Identification of BIK as an unfavorable prognostic marker and novel therapeutic target in microsatellite stable colorectal cancer harboring KRAS mutations.

ABSTRACT

KRAS mutations lead to persistent activation of multiple downstream effectors that drive the cancer phenotype. Approximately 30%-50% of colorectal cancer (CRC) patients harbor KRAS mutations, which confer more aggressive tumor biology and shorter overall survival (OS), especially in microsatellite stable (MSS) metastatic CRC. Given that KRAS mutant protein has been proven difficult to target directly, identifying genes that function closely with KRAS and targeting these genes seems to be a promising therapeutic strategy for KRAS-mutated MSS CRC. Here, KRAS function-sensitive genes were identified by assessing the correlation between gene dependency scores from CRISPR knockout screens and KRAS mRNA expression in KRAS-mutated MSS CRC cell lines in the Cancer Cell Line Encyclopedia (CCLE) database. If the correlation coefficient was ≥ 0.6, the gene was considered a KRAS function-sensitive gene. Then KRAS function-sensitive genes related to prognosis were screened out in The Cancer Genome Atlas (TCGA) cohort, and the prognostic value was validated in the Gene Expression Omnibus (GEO) cohort. Single-sample gene set enrichment analysis (ssGSEA) was performed to investigate the potential mechanisms. PockDrug-Server was used to predict the druggability of candidate genes. The results showed that in 20 KRAS-mutated MSS CRC cell lines, 13 genes were identified as KRAS function-sensitive genes.
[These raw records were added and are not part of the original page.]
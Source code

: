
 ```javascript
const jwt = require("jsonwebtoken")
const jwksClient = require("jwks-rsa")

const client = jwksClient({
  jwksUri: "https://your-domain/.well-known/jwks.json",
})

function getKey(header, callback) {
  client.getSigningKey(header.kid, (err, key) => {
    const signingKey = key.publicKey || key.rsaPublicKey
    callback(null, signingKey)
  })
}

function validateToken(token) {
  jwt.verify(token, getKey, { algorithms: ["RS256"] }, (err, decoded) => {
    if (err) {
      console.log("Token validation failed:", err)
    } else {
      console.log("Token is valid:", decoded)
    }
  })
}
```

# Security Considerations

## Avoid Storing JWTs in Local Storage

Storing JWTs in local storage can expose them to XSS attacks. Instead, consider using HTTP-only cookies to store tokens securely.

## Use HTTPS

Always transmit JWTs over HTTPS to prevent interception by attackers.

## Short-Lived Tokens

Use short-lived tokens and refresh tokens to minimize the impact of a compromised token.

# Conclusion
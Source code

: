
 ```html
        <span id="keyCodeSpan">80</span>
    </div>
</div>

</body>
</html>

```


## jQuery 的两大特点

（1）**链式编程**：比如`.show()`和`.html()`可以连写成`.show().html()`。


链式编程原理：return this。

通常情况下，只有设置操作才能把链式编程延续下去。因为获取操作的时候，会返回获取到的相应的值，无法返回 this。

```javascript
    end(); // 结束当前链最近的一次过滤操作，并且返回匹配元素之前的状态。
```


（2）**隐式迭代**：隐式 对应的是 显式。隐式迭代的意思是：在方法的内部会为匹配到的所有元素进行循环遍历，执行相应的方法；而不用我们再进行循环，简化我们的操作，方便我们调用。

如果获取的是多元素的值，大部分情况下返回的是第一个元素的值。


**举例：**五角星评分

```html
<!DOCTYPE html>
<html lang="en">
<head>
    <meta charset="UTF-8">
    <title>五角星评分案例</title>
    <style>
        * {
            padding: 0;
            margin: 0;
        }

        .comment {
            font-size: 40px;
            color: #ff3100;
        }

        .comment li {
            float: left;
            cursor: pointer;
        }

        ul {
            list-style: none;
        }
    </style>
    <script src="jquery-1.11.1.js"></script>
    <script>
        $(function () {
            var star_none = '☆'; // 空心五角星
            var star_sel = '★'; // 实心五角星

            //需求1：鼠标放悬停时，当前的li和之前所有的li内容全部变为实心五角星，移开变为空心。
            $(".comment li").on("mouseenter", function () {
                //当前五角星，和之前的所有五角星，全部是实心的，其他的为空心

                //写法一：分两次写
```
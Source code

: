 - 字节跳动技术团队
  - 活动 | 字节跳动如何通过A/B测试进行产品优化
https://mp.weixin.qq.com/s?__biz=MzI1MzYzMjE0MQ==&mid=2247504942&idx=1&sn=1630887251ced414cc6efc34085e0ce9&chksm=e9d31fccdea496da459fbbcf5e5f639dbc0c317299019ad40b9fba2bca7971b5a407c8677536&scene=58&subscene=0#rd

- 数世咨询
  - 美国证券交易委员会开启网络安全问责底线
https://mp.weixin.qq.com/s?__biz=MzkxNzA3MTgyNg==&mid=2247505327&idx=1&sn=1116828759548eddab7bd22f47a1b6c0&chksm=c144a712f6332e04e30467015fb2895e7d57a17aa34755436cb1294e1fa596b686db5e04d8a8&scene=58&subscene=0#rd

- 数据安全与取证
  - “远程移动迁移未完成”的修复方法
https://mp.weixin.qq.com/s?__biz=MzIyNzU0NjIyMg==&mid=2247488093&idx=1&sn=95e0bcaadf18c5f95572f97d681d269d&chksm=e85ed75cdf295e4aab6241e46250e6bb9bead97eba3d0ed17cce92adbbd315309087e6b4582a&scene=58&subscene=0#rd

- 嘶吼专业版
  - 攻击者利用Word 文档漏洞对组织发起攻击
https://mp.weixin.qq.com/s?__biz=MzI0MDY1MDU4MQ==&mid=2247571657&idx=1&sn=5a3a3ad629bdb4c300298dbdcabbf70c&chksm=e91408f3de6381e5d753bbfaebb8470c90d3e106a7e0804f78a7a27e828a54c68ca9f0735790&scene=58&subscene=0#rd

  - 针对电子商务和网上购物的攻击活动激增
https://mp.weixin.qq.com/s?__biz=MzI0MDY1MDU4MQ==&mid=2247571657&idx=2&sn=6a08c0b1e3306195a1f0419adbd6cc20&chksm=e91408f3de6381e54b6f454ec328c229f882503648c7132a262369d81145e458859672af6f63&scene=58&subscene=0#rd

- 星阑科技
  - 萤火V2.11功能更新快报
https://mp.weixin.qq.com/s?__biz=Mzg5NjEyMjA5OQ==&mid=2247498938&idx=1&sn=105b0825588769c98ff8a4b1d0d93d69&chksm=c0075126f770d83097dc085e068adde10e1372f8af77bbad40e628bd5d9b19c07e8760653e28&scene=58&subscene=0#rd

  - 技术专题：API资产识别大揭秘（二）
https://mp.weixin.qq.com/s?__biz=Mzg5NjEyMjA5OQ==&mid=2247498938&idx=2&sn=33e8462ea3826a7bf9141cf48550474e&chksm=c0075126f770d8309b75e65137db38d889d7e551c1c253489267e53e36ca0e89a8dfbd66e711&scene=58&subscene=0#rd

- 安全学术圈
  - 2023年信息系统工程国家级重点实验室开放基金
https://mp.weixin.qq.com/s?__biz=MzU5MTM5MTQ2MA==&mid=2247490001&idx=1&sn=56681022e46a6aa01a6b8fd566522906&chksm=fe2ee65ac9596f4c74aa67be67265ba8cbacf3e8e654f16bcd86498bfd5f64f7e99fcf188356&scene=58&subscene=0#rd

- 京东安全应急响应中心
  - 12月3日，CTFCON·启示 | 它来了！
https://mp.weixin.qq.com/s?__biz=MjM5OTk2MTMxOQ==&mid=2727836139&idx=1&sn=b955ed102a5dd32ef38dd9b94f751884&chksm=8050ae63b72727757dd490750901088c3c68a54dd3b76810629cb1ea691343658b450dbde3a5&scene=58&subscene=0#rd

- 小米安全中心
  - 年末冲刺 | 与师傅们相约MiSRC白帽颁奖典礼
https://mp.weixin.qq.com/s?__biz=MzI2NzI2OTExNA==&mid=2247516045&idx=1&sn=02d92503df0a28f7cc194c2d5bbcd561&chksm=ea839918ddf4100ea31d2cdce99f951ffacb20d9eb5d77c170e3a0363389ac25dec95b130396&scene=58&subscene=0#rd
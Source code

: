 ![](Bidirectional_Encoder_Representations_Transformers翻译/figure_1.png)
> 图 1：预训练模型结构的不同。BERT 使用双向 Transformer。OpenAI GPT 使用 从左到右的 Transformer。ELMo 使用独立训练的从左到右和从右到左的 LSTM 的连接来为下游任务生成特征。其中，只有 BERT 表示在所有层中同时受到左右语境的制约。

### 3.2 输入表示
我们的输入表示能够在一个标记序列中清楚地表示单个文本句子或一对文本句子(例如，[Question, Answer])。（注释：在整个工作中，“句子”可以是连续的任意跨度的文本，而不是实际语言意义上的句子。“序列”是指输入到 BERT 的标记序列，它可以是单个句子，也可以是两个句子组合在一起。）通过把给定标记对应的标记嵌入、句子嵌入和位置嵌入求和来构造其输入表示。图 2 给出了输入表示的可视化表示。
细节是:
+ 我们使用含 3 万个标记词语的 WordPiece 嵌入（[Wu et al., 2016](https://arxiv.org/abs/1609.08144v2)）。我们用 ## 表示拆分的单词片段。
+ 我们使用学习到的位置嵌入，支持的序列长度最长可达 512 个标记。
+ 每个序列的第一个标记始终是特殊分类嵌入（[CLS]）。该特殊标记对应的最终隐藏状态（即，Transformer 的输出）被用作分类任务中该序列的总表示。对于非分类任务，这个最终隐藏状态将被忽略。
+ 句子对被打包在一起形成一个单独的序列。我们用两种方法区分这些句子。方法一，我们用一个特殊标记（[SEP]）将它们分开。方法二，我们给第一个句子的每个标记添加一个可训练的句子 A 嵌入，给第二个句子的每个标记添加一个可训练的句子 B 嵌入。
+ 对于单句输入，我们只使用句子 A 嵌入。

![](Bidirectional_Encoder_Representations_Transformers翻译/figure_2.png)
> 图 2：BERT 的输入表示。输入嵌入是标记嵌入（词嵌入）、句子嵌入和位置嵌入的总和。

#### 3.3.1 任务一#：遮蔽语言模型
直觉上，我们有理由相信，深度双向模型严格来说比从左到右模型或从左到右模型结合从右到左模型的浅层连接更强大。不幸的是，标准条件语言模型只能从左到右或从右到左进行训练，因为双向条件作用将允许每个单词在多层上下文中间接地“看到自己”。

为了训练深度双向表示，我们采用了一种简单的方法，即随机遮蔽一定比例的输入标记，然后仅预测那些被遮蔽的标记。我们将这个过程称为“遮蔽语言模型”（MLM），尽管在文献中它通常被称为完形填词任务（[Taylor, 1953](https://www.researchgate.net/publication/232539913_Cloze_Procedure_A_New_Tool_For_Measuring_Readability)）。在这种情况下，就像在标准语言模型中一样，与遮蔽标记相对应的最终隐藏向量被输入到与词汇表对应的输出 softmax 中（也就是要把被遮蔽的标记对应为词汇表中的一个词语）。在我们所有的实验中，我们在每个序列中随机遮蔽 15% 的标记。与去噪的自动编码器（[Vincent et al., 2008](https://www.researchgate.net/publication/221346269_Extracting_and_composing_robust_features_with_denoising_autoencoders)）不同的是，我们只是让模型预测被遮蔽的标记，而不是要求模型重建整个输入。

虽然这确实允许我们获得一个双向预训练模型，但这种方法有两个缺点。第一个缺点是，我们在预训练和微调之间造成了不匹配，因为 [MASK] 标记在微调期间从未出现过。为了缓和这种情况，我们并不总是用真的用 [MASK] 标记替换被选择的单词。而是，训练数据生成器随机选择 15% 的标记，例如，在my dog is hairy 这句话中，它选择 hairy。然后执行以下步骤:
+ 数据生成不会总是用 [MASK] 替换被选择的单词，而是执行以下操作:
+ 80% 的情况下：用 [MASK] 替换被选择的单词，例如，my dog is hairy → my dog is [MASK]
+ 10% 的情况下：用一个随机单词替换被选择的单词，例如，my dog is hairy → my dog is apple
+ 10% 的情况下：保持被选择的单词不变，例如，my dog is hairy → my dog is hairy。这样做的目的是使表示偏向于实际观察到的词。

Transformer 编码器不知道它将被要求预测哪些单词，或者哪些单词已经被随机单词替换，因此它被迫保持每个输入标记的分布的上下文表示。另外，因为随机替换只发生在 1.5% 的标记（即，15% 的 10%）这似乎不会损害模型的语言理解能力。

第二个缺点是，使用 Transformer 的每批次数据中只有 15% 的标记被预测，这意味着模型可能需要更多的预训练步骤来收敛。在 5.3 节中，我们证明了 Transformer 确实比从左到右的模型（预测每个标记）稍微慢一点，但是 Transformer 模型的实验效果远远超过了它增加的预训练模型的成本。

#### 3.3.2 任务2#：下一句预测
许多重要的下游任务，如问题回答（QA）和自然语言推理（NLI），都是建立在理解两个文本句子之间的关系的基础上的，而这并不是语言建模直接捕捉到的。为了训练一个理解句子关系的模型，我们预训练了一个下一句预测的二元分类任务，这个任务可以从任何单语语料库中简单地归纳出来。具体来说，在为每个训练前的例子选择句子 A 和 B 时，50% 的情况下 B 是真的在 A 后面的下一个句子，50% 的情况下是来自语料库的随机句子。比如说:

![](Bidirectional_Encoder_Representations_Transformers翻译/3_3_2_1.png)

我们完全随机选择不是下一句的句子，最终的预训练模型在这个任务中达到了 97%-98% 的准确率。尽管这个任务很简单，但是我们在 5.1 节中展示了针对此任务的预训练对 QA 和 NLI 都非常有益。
Of these 13 genes, only BIK expression was significantly associated with progression-free survival (PFS) and OS, and the BIK-high patients had significantly poorer PFS (HR=3.18, P=0.020) and OS (HR=4.74, P=0.030) than the BIK-low patients. Multivariate Cox regression analysis revealed high BIK expression as an independent predictor for poorer prognosis in KRAS-mutated MSS CRC. The prognostic value of BIK was also successfully validated in a GEO cohort. The results of ssGSEA showed that the BIK-high group was more prone to strong metastasis activity than the BIK-low group. Pocket druggability prediction analysis presented that BIK had three druggable pockets, and their druggability scores were above 0.8. These findings suggested that BIK is a promising prognostic marker and therapeutic target in KRAS-mutated MSS CRC.